Source texts of formatted documents:
-=-=-=-=-
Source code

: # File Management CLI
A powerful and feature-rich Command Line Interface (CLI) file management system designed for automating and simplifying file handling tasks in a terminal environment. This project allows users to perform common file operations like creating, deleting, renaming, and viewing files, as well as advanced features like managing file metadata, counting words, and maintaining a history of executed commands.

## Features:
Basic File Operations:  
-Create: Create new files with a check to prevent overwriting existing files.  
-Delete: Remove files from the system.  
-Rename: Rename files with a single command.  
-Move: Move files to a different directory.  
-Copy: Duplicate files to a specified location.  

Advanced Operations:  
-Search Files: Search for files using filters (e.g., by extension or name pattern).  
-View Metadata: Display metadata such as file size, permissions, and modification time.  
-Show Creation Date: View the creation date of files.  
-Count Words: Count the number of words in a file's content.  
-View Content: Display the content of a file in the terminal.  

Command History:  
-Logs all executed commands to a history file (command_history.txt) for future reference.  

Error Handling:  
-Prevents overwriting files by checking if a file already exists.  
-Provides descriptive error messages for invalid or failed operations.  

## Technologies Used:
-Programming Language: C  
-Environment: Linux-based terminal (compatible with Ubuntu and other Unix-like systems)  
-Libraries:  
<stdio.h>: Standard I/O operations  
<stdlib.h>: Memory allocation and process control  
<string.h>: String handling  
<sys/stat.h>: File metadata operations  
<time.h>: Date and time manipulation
-=-=-=-=-
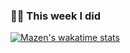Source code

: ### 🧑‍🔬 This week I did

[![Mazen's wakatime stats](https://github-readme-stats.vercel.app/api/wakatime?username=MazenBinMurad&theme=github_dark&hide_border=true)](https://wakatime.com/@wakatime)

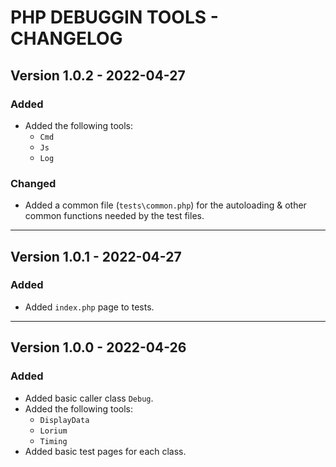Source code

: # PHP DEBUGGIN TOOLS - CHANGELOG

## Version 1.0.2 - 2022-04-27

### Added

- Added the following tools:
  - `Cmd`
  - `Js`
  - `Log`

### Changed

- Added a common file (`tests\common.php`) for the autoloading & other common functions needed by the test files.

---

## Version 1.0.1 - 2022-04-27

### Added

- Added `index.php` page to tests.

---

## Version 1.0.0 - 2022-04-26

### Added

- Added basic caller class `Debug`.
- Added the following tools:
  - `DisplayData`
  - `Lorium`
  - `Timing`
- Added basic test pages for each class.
-=-=-=-=-
> **Task item**:
In the entries above, find the line holding "-Delete: Remove files from the system." and the line holding "<string.h>: String handling"; print both of them and every line between, exactly, and nothing else.

> **Exercise output**:
-Delete: Remove files from the system.  
-Rename: Rename files with a single command.  
-Move: Move files to a different directory.  
-Copy: Duplicate files to a specified location.  

Advanced Operations:  
-Search Files: Search for files using filters (e.g., by extension or name pattern).  
-View Metadata: Display metadata such as file size, permissions, and modification time.  
-Show Creation Date: View the creation date of files.  
-Count Words: Count the number of words in a file's content.  
-View Content: Display the content of a file in the terminal.  

Command History:  
-Logs all executed commands to a history file (command_history.txt) for future reference.  

Error Handling:  
-Prevents overwriting files by checking if a file already exists.  
-Provides descriptive error messages for invalid or failed operations.  

## Technologies Used:
-Programming Language: C  
-Environment: Linux-based terminal (compatible with Ubuntu and other Unix-like systems)  
-Libraries:  
<stdio.h>: Standard I/O operations  
<stdlib.h>: Memory allocation and process control  
<string.h>: String handling  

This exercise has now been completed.